Given records:
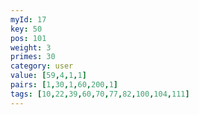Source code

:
 ```yaml
---
myId: 17
key: 50
pos: 101
weight: 3
primes: 30
category: user
value: [59,4,1,1]
pairs: [1,30,1,60,200,1]
tags: [10,22,39,60,70,77,82,100,104,111]
---
```

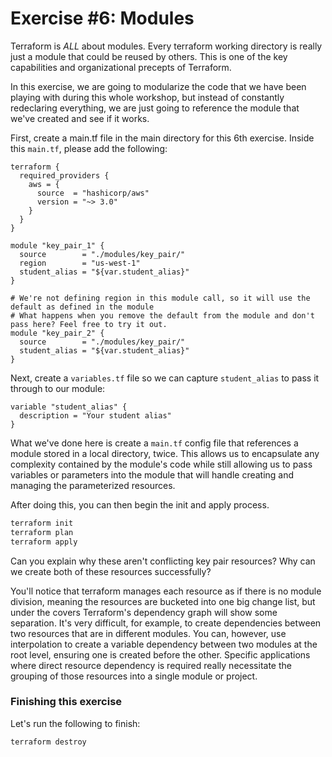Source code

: # Exercise #6: Modules

Terraform is *ALL* about modules.  Every terraform working directory is really just a module that could be reused by others. This is one of the key capabilities and organizational precepts of Terraform.

In this exercise, we are going to modularize the code that we have been playing with during this whole workshop, but instead of constantly redeclaring everything, we are just going to reference the module that we've created and see if it works.

First, create a main.tf file in the main directory for this 6th exercise.  Inside this `main.tf`, please add the following:

```hcl
terraform {
  required_providers {
    aws = {
      source  = "hashicorp/aws"
      version = "~> 3.0"
    }
  }
}

module "key_pair_1" {
  source        = "./modules/key_pair/"
  region        = "us-west-1"
  student_alias = "${var.student_alias}"
}

# We're not defining region in this module call, so it will use the default as defined in the module
# What happens when you remove the default from the module and don't pass here? Feel free to try it out.
module "key_pair_2" {
  source        = "./modules/key_pair/"
  student_alias = "${var.student_alias}"
}
```

Next, create a `variables.tf` file so we can capture `student_alias` to pass it through to our module:

```hcl
variable "student_alias" {
  description = "Your student alias"
}
```

What we've done here is create a `main.tf` config file that references a module stored in a local directory, twice.  This allows us to encapsulate any complexity contained by the module's code while still allowing us to pass variables or parameters into the module that will handle creating and managing the parameterized resources.

After doing this, you can then begin the init and apply process.

```bash
terraform init
terraform plan
terraform apply
```

Can you explain why these aren't conflicting key pair resources? Why can we create both of these resources successfully?

You'll notice that terraform manages each resource as if there is no module division, meaning the resources are bucketed into one big change list, but under the covers Terraform's dependency graph will show some separation.  It's very difficult, for example, to create dependencies between two resources that are in different modules.  You can, however, use interpolation to create a variable dependency between two modules at the root level, ensuring one is created before the other. Specific applications where direct resource dependency is required really necessitate the grouping of those resources into a single module or project.

### Finishing this exercise

Let's run the following to finish:

```
terraform destroy
```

Assigned task:
Return the whole listing word for word, minus its pictures.

Exercise response:
Source code

:
 ```yaml
---
myId: 17
key: 50
pos: 101
weight: 3
primes: 30
category: user
value: [59,4,1,1]
pairs: [1,30,1,60,200,1]
tags: [10,22,39,60,70,77,82,100,104,111]
---
```

Source code

: # Exercise #6: Modules

Terraform is *ALL* about modules.  Every terraform working directory is really just a module that could be reused by others. This is one of the key capabilities and organizational precepts of Terraform.

In this exercise, we are going to modularize the code that we have been playing with during this whole workshop, but instead of constantly redeclaring everything, we are just going to reference the module that we've created and see if it works.

First, create a main.tf file in the main directory for this 6th exercise.  Inside this `main.tf`, please add the following:

```hcl
terraform {
  required_providers {
    aws = {
      source  = "hashicorp/aws"
      version = "~> 3.0"
    }
  }
}

module "key_pair_1" {
  source        = "./modules/key_pair/"
  region        = "us-west-1"
  student_alias = "${var.student_alias}"
}

# We're not defining region in this module call, so it will use the default as defined in the module
# What happens when you remove the default from the module and don't pass here? Feel free to try it out.
module "key_pair_2" {
  source        = "./modules/key_pair/"
  student_alias = "${var.student_alias}"
}
```

Next, create a `variables.tf` file so we can capture `student_alias` to pass it through to our module:

```hcl
variable "student_alias" {
  description = "Your student alias"
}
```

What we've done here is create a `main.tf` config file that references a module stored in a local directory, twice.  This allows us to encapsulate any complexity contained by the module's code while still allowing us to pass variables or parameters into the module that will handle creating and managing the parameterized resources.

After doing this, you can then begin the init and apply process.

```bash
terraform init
terraform plan
terraform apply
```

Can you explain why these aren't conflicting key pair resources? Why can we create both of these resources successfully?

You'll notice that terraform manages each resource as if there is no module division, meaning the resources are bucketed into one big change list, but under the covers Terraform's dependency graph will show some separation.  It's very difficult, for example, to create dependencies between two resources that are in different modules.  You can, however, use interpolation to create a variable dependency between two modules at the root level, ensuring one is created before the other. Specific applications where direct resource dependency is required really necessitate the grouping of those resources into a single module or project.

### Finishing this exercise

Let's run the following to finish:

```
terraform destroy
```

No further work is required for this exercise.